DIRECTIONS FOR THIS TASK:
Would you please return every line from the listing that contains the word "break"?

DATA FOR THIS TASK:
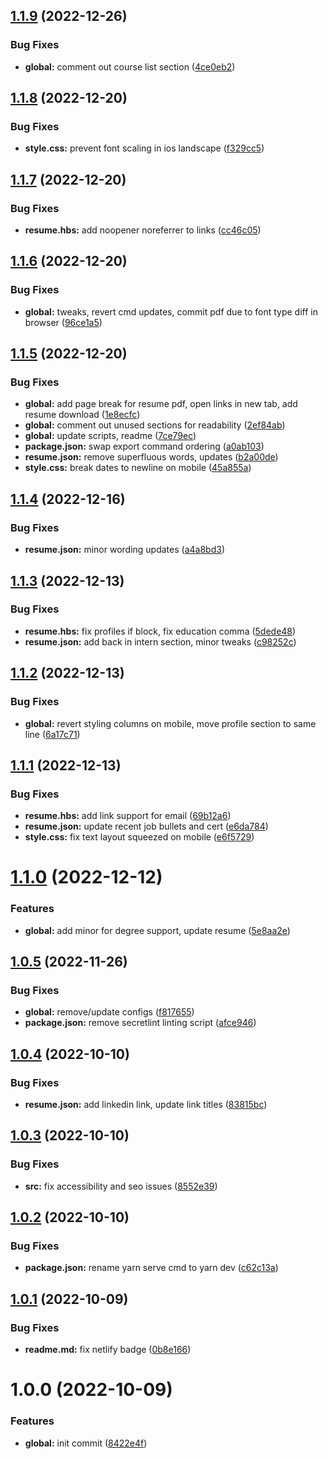 ## [1.1.9](https://github.com/waldronmatt/resume/compare/v1.1.8...v1.1.9) (2022-12-26)


### Bug Fixes

* **global:** comment out course list section ([4ce0eb2](https://github.com/waldronmatt/resume/commit/4ce0eb2c5be47b31b05d3396f3494136cd0cd78c))

## [1.1.8](https://github.com/waldronmatt/resume/compare/v1.1.7...v1.1.8) (2022-12-20)

### Bug Fixes

- **style.css:** prevent font scaling in ios landscape ([f329cc5](https://github.com/waldronmatt/resume/commit/f329cc5c2ca3feabaf65f77771106764ef3b592e))

## [1.1.7](https://github.com/waldronmatt/resume/compare/v1.1.6...v1.1.7) (2022-12-20)

### Bug Fixes

- **resume.hbs:** add noopener noreferrer to links ([cc46c05](https://github.com/waldronmatt/resume/commit/cc46c05a027af7b746dcf53a8e8eb890ab9f53f4))

## [1.1.6](https://github.com/waldronmatt/resume/compare/v1.1.5...v1.1.6) (2022-12-20)

### Bug Fixes

- **global:** tweaks, revert cmd updates, commit pdf due to font type diff in browser ([96ce1a5](https://github.com/waldronmatt/resume/commit/96ce1a596f780e978bf5dcb6307f8e8d2edca150))

## [1.1.5](https://github.com/waldronmatt/resume/compare/v1.1.4...v1.1.5) (2022-12-20)

### Bug Fixes

- **global:** add page break for resume pdf, open links in new tab, add resume download ([1e8ecfc](https://github.com/waldronmatt/resume/commit/1e8ecfc559d10d340a2808a49ca5a60b287c4919))
- **global:** comment out unused sections for readability ([2ef84ab](https://github.com/waldronmatt/resume/commit/2ef84ab2c96d35591c50cd9e6c45a7f449b8b4bd))
- **global:** update scripts, readme ([7ce79ec](https://github.com/waldronmatt/resume/commit/7ce79ec7b0df4430d974d563c4dd53c1395ba29c))
- **package.json:** swap export command ordering ([a0ab103](https://github.com/waldronmatt/resume/commit/a0ab103d7acf7d7620590930297c41971f3d7442))
- **resume.json:** remove superfluous words, updates ([b2a00de](https://github.com/waldronmatt/resume/commit/b2a00deac604a129bb1910605ec4a6eec59282ad))
- **style.css:** break dates to newline on mobile ([45a855a](https://github.com/waldronmatt/resume/commit/45a855a2aff7dbd4c47f548cf1712bc6296e9d7d))

## [1.1.4](https://github.com/waldronmatt/resume/compare/v1.1.3...v1.1.4) (2022-12-16)

### Bug Fixes

- **resume.json:** minor wording updates ([a4a8bd3](https://github.com/waldronmatt/resume/commit/a4a8bd317f08cc9900d585f1962304e71f362cc8))

## [1.1.3](https://github.com/waldronmatt/resume/compare/v1.1.2...v1.1.3) (2022-12-13)

### Bug Fixes

- **resume.hbs:** fix profiles if block, fix education comma ([5dede48](https://github.com/waldronmatt/resume/commit/5dede48a1980598a4b88379603c04081a874f639))
- **resume.json:** add back in intern section, minor tweaks ([c98252c](https://github.com/waldronmatt/resume/commit/c98252c8db4dbb1ef0d6d8dd53294bb54fa91556))

## [1.1.2](https://github.com/waldronmatt/resume/compare/v1.1.1...v1.1.2) (2022-12-13)

### Bug Fixes

- **global:** revert styling columns on mobile, move profile section to same line ([6a17c71](https://github.com/waldronmatt/resume/commit/6a17c710924a820d3e1ef9c766e88020b25b980a))

## [1.1.1](https://github.com/waldronmatt/resume/compare/v1.1.0...v1.1.1) (2022-12-13)

### Bug Fixes

- **resume.hbs:** add link support for email ([69b12a6](https://github.com/waldronmatt/resume/commit/69b12a6be9523af20e1e4992b0f6c909c670fe16))
- **resume.json:** update recent job bullets and cert ([e6da784](https://github.com/waldronmatt/resume/commit/e6da784093d6660c87419bb36cc84ba2b44e8e2b))
- **style.css:** fix text layout squeezed on mobile ([e6f5729](https://github.com/waldronmatt/resume/commit/e6f57298c28379a2c801d7ac90c7207df1bab353))

# [1.1.0](https://github.com/waldronmatt/resume/compare/v1.0.5...v1.1.0) (2022-12-12)

### Features

- **global:** add minor for degree support, update resume ([5e8aa2e](https://github.com/waldronmatt/resume/commit/5e8aa2ec20a9ede03af775402d2077beddebb6e1))

## [1.0.5](https://github.com/waldronmatt/resume/compare/v1.0.4...v1.0.5) (2022-11-26)

### Bug Fixes

- **global:** remove/update configs ([f817655](https://github.com/waldronmatt/resume/commit/f8176551e83eb22a8b7308d41a51b8057366a8cc))
- **package.json:** remove secretlint linting script ([afce946](https://github.com/waldronmatt/resume/commit/afce946b70dd118aadd5de3245b4024f4cc371b0))

## [1.0.4](https://github.com/waldronmatt/resume/compare/v1.0.3...v1.0.4) (2022-10-10)

### Bug Fixes

- **resume.json:** add linkedin link, update link titles ([83815bc](https://github.com/waldronmatt/resume/commit/83815bcc8e83e3cad98377c2b3e7bc595930a063))

## [1.0.3](https://github.com/waldronmatt/resume/compare/v1.0.2...v1.0.3) (2022-10-10)

### Bug Fixes

- **src:** fix accessibility and seo issues ([8552e39](https://github.com/waldronmatt/resume/commit/8552e39bb8002eeb276b923b056d827c551471eb))

## [1.0.2](https://github.com/waldronmatt/resume/compare/v1.0.1...v1.0.2) (2022-10-10)

### Bug Fixes

- **package.json:** rename yarn serve cmd to yarn dev ([c62c13a](https://github.com/waldronmatt/resume/commit/c62c13a2b1c8a5528214836c4592e6c9f0d34add))

## [1.0.1](https://github.com/waldronmatt/resume/compare/v1.0.0...v1.0.1) (2022-10-09)

### Bug Fixes

- **readme.md:** fix netlify badge ([0b8e166](https://github.com/waldronmatt/resume/commit/0b8e1661bf7ceb97828e8e7d8734c7a0208f2875))

# 1.0.0 (2022-10-09)

### Features

- **global:** init commit ([8422e4f](https://github.com/waldronmatt/resume/commit/8422e4fcfded095f56f865bc09d198190d121a7b))
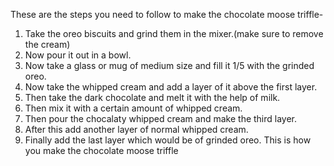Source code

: These are the steps you need to follow to make the chocolate moose triffle-
1. Take the oreo biscuits and grind them in the mixer.(make sure to remove the cream)
2. Now pour it out in a bowl.
3. Now take a glass or mug of medium size and fill it 1/5 with the grinded oreo.
4. Now take the whipped cream and add a layer of it above the first layer.
5. Then take the dark chocolate and melt it with the help of milk.
6. Then mix it with a certain amount of whipped cream.
7. Then pour the chocalaty whipped cream and make the third layer.
8. After this add another layer of normal whipped cream.
9. Finally add the last layer which would be of grinded oreo.
This is how you make the chocolate moose triffle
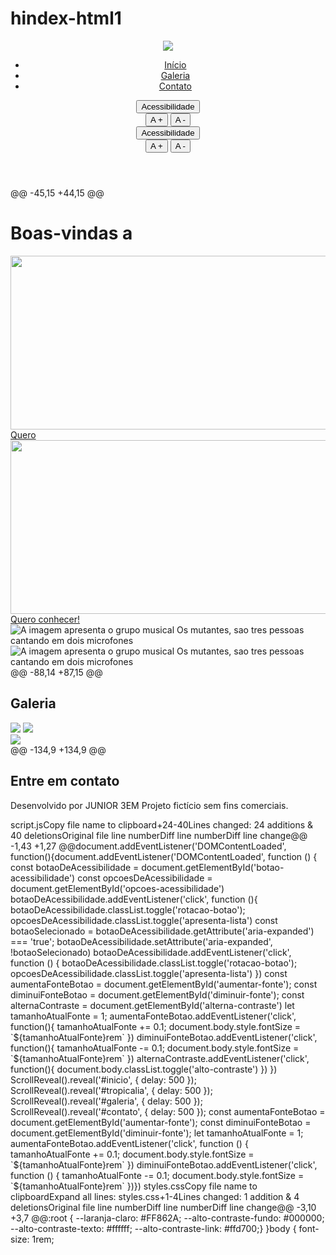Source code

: # hindex-html1
  <link rel="preconnect" href="https://fonts.googleapis.com">    <title>Tropicália</title>    <link href="https://cdnjs.cloudflare.com/ajax/libs/bootstrap/5.3.3/css/bootstrap.min.css" rel="stylesheet">    <link rel="stylesheet" href="https://cdnjs.cloudflare.com/ajax/libs/bootstrap-icons/1.11.3/font/bootstrap-icons.min.css">    <link rel="stylesheet"        href="https://cdnjs.cloudflare.com/ajax/libs/bootstrap-icons/1.11.3/font/bootstrap-icons.min.css">    <link rel="stylesheet" href="styles.css"></head><body>    <header class=" p-5">        <nav class="container d-flex justify-content-between align-items-center" >        <nav class="container d-flex justify-content-between align-items-center">            <img src="img/logo.png" class="nav-img " loading="lazy">            <ul class="nav mt-5">                <li class="nav-item"><a class="nav-link" href="#inicio">Início</a></li>                <li class="nav-item"><a class="nav-link" href="#galeria">Galeria</a></li>                <li class="nav-item"><a class="nav-link" href="#contato">Contato</a></li>            </ul>            <div id="acessibilidade" class="menu-acessibilidade" aria-label="Menu de acessibilidade">                <button id="botao-acessibilidade" class="btn btn-primary rotacao-botao fw-bold" aria-expanded="false"                    aria-controls="opcoes-acessibilidade">Acessibilidade</button>                <div id="opcoes-acessibilidade" class="opcoes-acessibilidade apresenta-lista  " role="group"                    aria-label="Opções de acessibilidade">                    <button id="aumentar-fonte" class="btn btn-primary fw-bold" aria-label="Aumentar fonte">A +</button>                                        <button id="diminuir-fonte" class="btn btn-primary fw-bold" aria-label="Diminuir fonte">A -</button>                                <div id="acessibilidade" class="menu-acessibilidade">                <button id="botao-acessibilidade" class="btn btn-primary rotacao-botao fw-bold">Acessibilidade</button>                <div id="opcoes-acessibilidade" class="opcoes-acessibilidade apresenta-lista ">                    <button id="aumentar-fonte" class="btn btn-primary fw-bold">A +</button>                    <button id="diminuir-fonte" class="btn btn-primary fw-bold">A -</button>                </div>            </div>                    </nav>           </header>@@ -45,15 +44,15 @@            <div class="inicio-fundo d-flex justify-content-between align-items-center">                <div class="esquerda-conteudo">                    <h1 class="display-4 text-white fst-italic fw-bold">Boas-vindas a</h1>                    <img src="img/logo-2.png" class="mb-3" width="563"                        height="278" loading="lazy">                    <a href="#tropicalia"                        class="btn btn-primary btn-lg botao-inicio fw-semibold">Quero                    <img src="img/logo-2.png" class="mb-3" width="563" height="278" loading="lazy">                    <a href="#tropicalia" class="btn btn-primary btn-lg botao-inicio fw-semibold">Quero                        conhecer!</a>                </div>                <img src="img/lossy-page1-640px-Os_Mutantes.tif (1).png" alt="A imagem apresenta o grupo musical Os mutantes, sao tres pessoas cantando em  dois microfones" title="Os mutantes - CC0 Domínio Público / Acervo Arquivo Nacional" class="img-fluid img-inicio">                <img src="img/lossy-page1-640px-Os_Mutantes.tif (1).png"                    alt="A imagem apresenta o grupo musical Os mutantes, sao tres pessoas cantando em  dois microfones"                    title="Os mutantes - CC0 Domínio Público / Acervo Arquivo Nacional" class="img-fluid img-inicio">              </div>            </div>        </section>        <section id="tropicalia" class="my-5 pt-6 secao-tropicalia">@@ -88,14 +87,15 @@ <h2 class="text-center pt-5">Galeria</h2>                </div>                <div class="row mt-4  justify-content-md-center">                    <div class="col-md-4">                        <img src="img/lossy-page1-640px-Gilberto_Gil_nos_anos_1960.tif.jpg" class="img-fluid rounded-5" loading="lazy">                        <img src="img/lossy-page1-640px-Gilberto_Gil_nos_anos_1960.tif.jpg" class="img-fluid rounded-5"                            loading="lazy">                    </div>                    <div class="col-md-4">                        <img src="img/lossy-page1-640px-Caetano_Veloso_no_III_Festival_da_Música_Popular.tif.jpg"                            class="img-fluid rounded-5" loading="lazy">                    </div>                </div>             </div>            </div>        </section>        <section id="contato">@@ -134,9 +134,9 @@ <h2 class="mb-3">Entre em contato</h2>        <i class="bi bi-tiktok"></i>        <p class="mt-3">Desenvolvido por JUNIOR 3EM Projeto fictício sem fins comerciais.</p>    </footer>        <script src="script.js"></script>  </body></html>
‎script.jsCopy file name to clipboard+24-40Lines changed: 24 additions & 40 deletionsOriginal file line numberDiff line numberDiff line change@@ -1,43 +1,27 @@document.addEventListener('DOMContentLoaded', function(){document.addEventListener('DOMContentLoaded', function () {    const botaoDeAcessibilidade = document.getElementById('botao-acessibilidade')    const opcoesDeAcessibilidade = document.getElementById('opcoes-acessibilidade')     botaoDeAcessibilidade.addEventListener('click', function (){     botaoDeAcessibilidade.classList.toggle('rotacao-botao');     opcoesDeAcessibilidade.classList.toggle('apresenta-lista')      const botaoSelecionado = botaoDeAcessibilidade.getAttribute('aria-expanded') === 'true';     botaoDeAcessibilidade.setAttribute('aria-expanded', !botaoSelecionado)       botaoDeAcessibilidade.addEventListener('click', function () {        botaoDeAcessibilidade.classList.toggle('rotacao-botao');        opcoesDeAcessibilidade.classList.toggle('apresenta-lista')    })      const aumentaFonteBotao = document.getElementById('aumentar-fonte');     const diminuiFonteBotao = document.getElementById('diminuir-fonte');          const alternaContraste = document.getElementById('alterna-contraste')      let tamanhoAtualFonte = 1;      aumentaFonteBotao.addEventListener('click', function(){         tamanhoAtualFonte += 0.1;         document.body.style.fontSize = `${tamanhoAtualFonte}rem`      })      diminuiFonteBotao.addEventListener('click', function(){         tamanhoAtualFonte -= 0.1;         document.body.style.fontSize = `${tamanhoAtualFonte}rem`      })      alternaContraste.addEventListener('click', function(){         document.body.classList.toggle('alto-contraste')     })   })  ScrollReveal().reveal('#inicio', { delay: 500 }); ScrollReveal().reveal('#tropicalia', { delay: 500 }); ScrollReveal().reveal('#galeria', { delay: 500 }); ScrollReveal().reveal('#contato', { delay: 500 });    const aumentaFonteBotao = document.getElementById('aumentar-fonte');    const diminuiFonteBotao = document.getElementById('diminuir-fonte');    let tamanhoAtualFonte = 1;    aumentaFonteBotao.addEventListener('click', function () {        tamanhoAtualFonte += 0.1;        document.body.style.fontSize = `${tamanhoAtualFonte}rem`    })    diminuiFonteBotao.addEventListener('click', function () {        tamanhoAtualFonte -= 0.1;        document.body.style.fontSize = `${tamanhoAtualFonte}rem`    })})
‎styles.cssCopy file name to clipboardExpand all lines: styles.css+1-4Lines changed: 1 addition & 4 deletionsOriginal file line numberDiff line numberDiff line change@@ -3,10 +3,7 @@:root {    --laranja-claro: #FF862A;    --alto-contraste-fundo: #000000;    --alto-contraste-texto: #ffffff;    --alto-contraste-link: #ffd700;} }body {    font-size: 1rem;
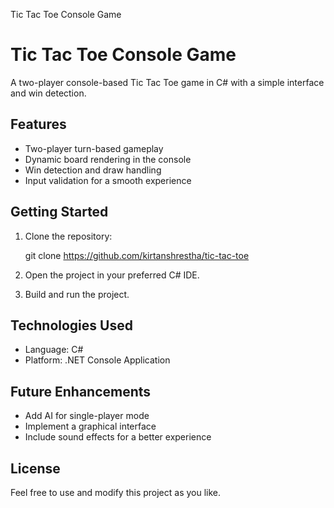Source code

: Tic Tac Toe Console Game

Tic Tac Toe Console Game
========================

A two-player console-based Tic Tac Toe game in C# with a simple interface and win detection.

Features
--------

*   Two-player turn-based gameplay
*   Dynamic board rendering in the console
*   Win detection and draw handling
*   Input validation for a smooth experience

Getting Started
---------------

1.  Clone the repository:

    git clone https://github.com/kirtanshrestha/tic-tac-toe

3.  Open the project in your preferred C# IDE.
4.  Build and run the project.

Technologies Used
-----------------

*   Language: C#
*   Platform: .NET Console Application

Future Enhancements
-------------------

*   Add AI for single-player mode
*   Implement a graphical interface
*   Include sound effects for a better experience

License
-------

Feel free to use and modify this project as you like.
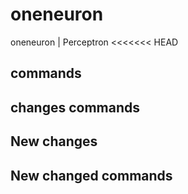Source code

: # oneneuron
oneneuron | Perceptron
<<<<<<< HEAD


## commands

## changes commands 

## New changes

## New changed commands
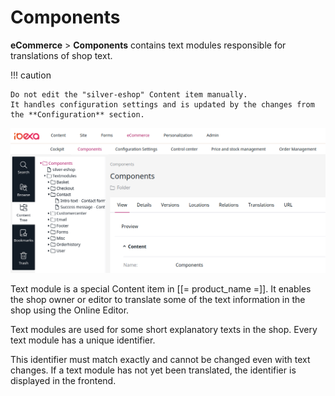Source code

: # Components

**eCommerce** > **Components** contains text modules responsible for translations of shop text.

!!! caution

    Do not edit the "silver-eshop" Content item manually.
    It handles configuration settings and is updated by the changes from the **Configuration** section.

![](img/components_menu.png)

Text module is a special Content item in [[= product_name =]].
It enables the shop owner or editor to translate some of the text information in the shop using the Online Editor.

Text modules are used for some short explanatory texts in the shop.
Every text module has a unique identifier.

This identifier must match exactly and cannot be changed even with text changes.
If a text module has not yet been translated, the identifier is displayed in the frontend.
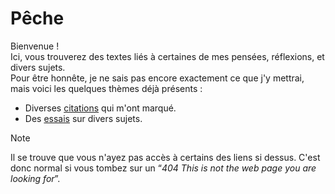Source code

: # Pêche

Bienvenue !  
Ici, vous trouverez des textes liés à certaines de mes pensées, réflexions, et divers sujets.  
Pour être honnête, je ne sais pas encore exactement ce que j'y mettrai, mais voici les quelques thèmes déjà présents :

- Diverses [citations](https://github.com/peche-public/citations/blob/main/README.md) qui m'ont marqué.
- Des [essais](https://github.com/peche-public/essais/blob/main/README.md) sur divers sujets.


> [!NOTE]  
> Il se trouve que vous n'ayez pas accès à certains des liens si dessus. C'est donc normal si vous tombez sur un “*404 This is not the web page you are looking for*”.


<!--
Liens utils sur des commandes git:
- git add -i : https://git-scm.com/book/fr/v2/Utilitaires-Git-Indexation-interactive
- git commit --amend --no-edit : https://medium.com/@boris.alexandre.rose/git-ajouter-des-fichiers-au-dernier-commit-comment-faire-f52f555771cd#:~:text=Il%20suffit%20d'utiliser%20la,réaliser%20le%20git%20%2D%2Damend%20.
-->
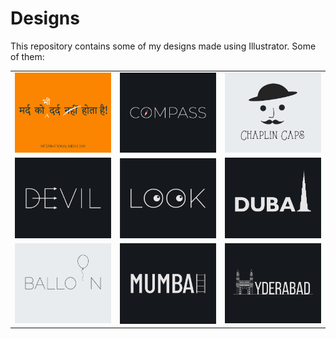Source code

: # Designs
This repository contains some of my designs made using Illustrator.
Some of them:
<table>
    <tr>
      <td><img src="2020-11/png/19.11.2020.png"></td>
      <td><img src="2020-12/png/12.12.2020.png"></td>
      <td><img src="2020-11/png/18.11.2020.png"></td>
    </tr>
    <tr>
      <td><img src="2020-12/png/10.12.2020.png"></td>
      <td><img src="2021-01/png/16.01.2021.png"></td>
      <td><img src="2020-12/png/14.12.2020.png"></td>
    </tr>
    <tr>
      <td><img src="2020-11/png/22.11.2020.png"></td>
      <td><img src="2020-12/png/27.12.2020.png"></td>
      <td><img src="2020-12/png/20.12.2020.png"></td>
    </tr>
</table>
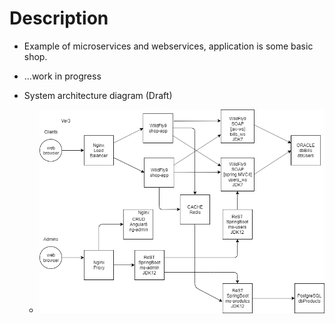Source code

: Description
==============

* Example of microservices and webservices, application is some basic shop. 
* ...work in progress

* System architecture diagram (Draft)
    * ![diagram](draft-system-architecture.png)





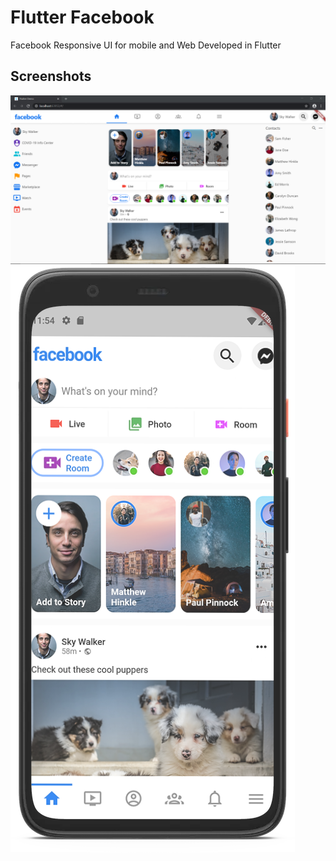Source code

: # Flutter Facebook

Facebook Responsive UI for mobile and Web Developed in Flutter

## Screenshots
<img src="./screenshot/fbweb.png" >
<img src="./screenshot/mobile.png" >
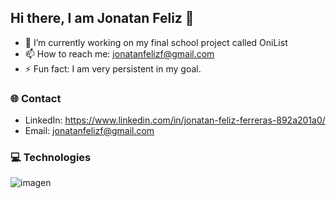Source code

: ## Hi there, I am Jonatan Feliz 👋
- 🔭 I’m currently working on my final school project called OniList
- 📫 How to reach me: jonatanfelizf@gmail.com
- ⚡ Fun fact: I am very persistent in my goal.

### 🌐 Contact
- LinkedIn: https://www.linkedin.com/in/jonatan-feliz-ferreras-892a201a0/
- Email: jonatanfelizf@gmail.com

### 💻 Technologies


<!--
**JonatanFeliz/JonatanFeliz** is a ✨ _special_ ✨ repository because its `README.md` (this file) appears on your GitHub profile.

Here are some ideas to get you started:

- 🔭 I’m currently working on my final school project called OniList
- 🌱 I’m currently learning React and Laravel
- 👯 I’m looking to collaborate on ...
- 🤔 I’m looking for help with ...
- 💬 Ask me about ...
- 📫 How to reach me: jonatanfelizf@gmail.com
- 😄 Pronouns: ...
- ⚡ Fun fact: I am very persistent in my goal.
-->
![imagen](https://github.com/JonatanFeliz/JonatanFeliz/assets/92715144/59004314-09a6-44ce-8af1-2f8dc692619d)
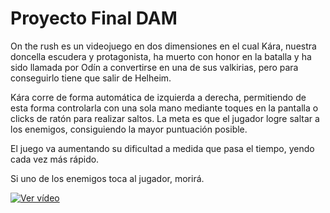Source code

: # Proyecto Final DAM

On the rush es un videojuego en dos dimensiones en el cual Kára, nuestra doncella escudera y protagonista, ha muerto con honor en la batalla y ha sido llamada por Odín a convertirse en una de sus valkirias, pero para conseguirlo tiene que salir de Helheim.

Kára corre de forma automática de izquierda a derecha, permitiendo de esta forma controlarla con una sola mano mediante toques en la pantalla o clicks de ratón para realizar saltos. La meta es que el jugador logre saltar a los enemigos, consiguiendo la mayor puntuación posible.

El juego va aumentando su dificultad a medida que pasa el tiempo, yendo cada vez más rápido. 

Si uno de los enemigos toca al jugador, morirá.


[![Ver vídeo](https://i.imgur.com/hc2eYY4.jpg)](https://youtu.be/pHFmiarI0ks)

RESPONSE FOR THIS EXERCISE:
- **global:** add page break for resume pdf, open links in new tab, add resume download ([1e8ecfc](https://github.com/waldronmatt/resume/commit/1e8ecfc559d10d340a2808a49ca5a60b287c4919))
- **style.css:** break dates to newline on mobile ([45a855a](https://github.com/waldronmatt/resume/commit/45a855a2aff7dbd4c47f548cf1712bc6296e9d7d))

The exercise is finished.